Principles of Dynamic Modeling and Policy Design
Level of Study
Semester of Instruction
Objectives and Content
The course covers the basic building blocks of dynamic systems, provides a number of case studies, and illustrates the most important principles of model building. Exercises are used extensively to demonstrate and reinforce the student´s understanding of dynamic systems through model building and analysis.
Express knowledge and understanding
Students learn the principles for modelling and simulation in the analysis of complex, dynamic problems in interdisciplinary social science domains. Complexity is predominantly determined by the variety of accumulation and non-linear feedback processes that characterize the systems under investigation. The students develop an intuitive understanding of the behaviour arising from the underlying causal systems structure and how that behaviour feeds back to the underlying structure. They gain insights into the practice of the entire research cycle from problem formulation to policy design. In their learning process, they actively use graphical techniques and tools (software) for the purpose of exhibiting the structure-behaviour relationships investigated.

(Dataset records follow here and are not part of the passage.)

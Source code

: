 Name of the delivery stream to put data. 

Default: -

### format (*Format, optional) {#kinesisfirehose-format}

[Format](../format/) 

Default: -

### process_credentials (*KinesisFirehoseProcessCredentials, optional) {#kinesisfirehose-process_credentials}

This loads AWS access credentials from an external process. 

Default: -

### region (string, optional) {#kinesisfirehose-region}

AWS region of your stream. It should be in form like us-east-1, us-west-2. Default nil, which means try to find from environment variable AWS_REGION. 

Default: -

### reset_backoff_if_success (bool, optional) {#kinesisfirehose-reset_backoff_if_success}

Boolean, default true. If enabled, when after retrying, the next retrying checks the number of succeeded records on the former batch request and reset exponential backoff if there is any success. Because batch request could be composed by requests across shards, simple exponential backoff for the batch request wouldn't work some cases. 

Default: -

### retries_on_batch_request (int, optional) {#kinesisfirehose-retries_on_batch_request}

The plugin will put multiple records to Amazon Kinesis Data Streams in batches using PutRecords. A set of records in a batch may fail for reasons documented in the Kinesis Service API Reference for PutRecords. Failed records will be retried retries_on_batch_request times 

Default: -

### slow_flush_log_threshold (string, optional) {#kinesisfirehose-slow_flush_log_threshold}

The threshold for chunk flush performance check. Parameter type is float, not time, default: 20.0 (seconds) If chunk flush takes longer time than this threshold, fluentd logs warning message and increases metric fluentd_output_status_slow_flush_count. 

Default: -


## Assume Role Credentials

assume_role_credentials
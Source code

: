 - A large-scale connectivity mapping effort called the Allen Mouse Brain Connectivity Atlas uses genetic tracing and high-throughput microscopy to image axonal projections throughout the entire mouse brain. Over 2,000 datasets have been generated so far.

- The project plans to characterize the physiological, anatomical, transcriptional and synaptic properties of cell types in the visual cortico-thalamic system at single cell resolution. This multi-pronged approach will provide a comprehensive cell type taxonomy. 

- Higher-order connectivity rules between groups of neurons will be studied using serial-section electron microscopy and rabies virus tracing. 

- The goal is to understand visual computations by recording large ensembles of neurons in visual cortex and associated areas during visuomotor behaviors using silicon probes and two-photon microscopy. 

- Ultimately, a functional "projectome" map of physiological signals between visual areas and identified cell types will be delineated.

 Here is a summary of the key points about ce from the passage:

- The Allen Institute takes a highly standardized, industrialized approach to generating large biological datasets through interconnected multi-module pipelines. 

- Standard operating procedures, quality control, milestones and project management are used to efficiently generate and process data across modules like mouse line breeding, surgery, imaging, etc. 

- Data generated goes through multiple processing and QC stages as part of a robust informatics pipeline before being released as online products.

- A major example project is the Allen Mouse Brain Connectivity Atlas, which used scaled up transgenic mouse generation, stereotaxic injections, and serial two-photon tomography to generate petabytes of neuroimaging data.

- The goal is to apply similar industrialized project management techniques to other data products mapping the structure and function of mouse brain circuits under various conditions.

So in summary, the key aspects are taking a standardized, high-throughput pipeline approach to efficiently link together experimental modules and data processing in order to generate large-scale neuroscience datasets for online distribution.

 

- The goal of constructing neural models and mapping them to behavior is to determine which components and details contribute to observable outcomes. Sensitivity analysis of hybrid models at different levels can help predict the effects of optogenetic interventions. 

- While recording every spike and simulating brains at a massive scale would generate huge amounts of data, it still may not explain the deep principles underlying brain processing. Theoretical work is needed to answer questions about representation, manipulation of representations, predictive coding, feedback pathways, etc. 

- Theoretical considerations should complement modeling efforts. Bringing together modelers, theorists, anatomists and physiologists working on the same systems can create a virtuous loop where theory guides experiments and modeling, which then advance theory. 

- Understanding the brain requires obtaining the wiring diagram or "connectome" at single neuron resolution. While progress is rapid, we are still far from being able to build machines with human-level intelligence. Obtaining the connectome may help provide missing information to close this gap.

Apply knowledge and understanding
Students receive training in applying knowledge in the firm of well-constrained case studies. Students try out their intuitive knowledge and knowledge acquired in computer based simulations.
Using the techniques and tools at hand, students learn to make judgment about both structure (relationships between variables) and behaviour of systems.
Students are encouraged to participate actively in class. The graphical stock and flow and the causal loop diagrams are seen as tools for effective communication at an intermediate level between imprecise narratives and formal simulation models.
Develop learning skills
After completing the course, students typically have a new and different appreciation of how dynamic social systems work. This encourages them to ask new questions such as: what are the stocks, flows and feedback loops in a system that, at any point in time, endogenously governs systems behaviour, what is the role played by exogenous factors, do data represent causal relationships or correlations only representative for a limited time interval, will the system counteract proposed policies etc. Once these questions are asked, they motivate learning.
Required Previous Knowledge
Teaching Methods and Extent of Organized Teaching
Lectures, seminars, lab exercises and advisory sessions in
Early April (2 weeks)
15 hours (lectures) plus 10 hours (assignment assistance)
50 hours in total
Compulsory Assignments and Attendance
Classroom participation in lectures and assignment consultations
Forms of Assessment
3 hours written exam, graded (100%)
GEO-SD201 will be evaluated minimum every third time it´s taught.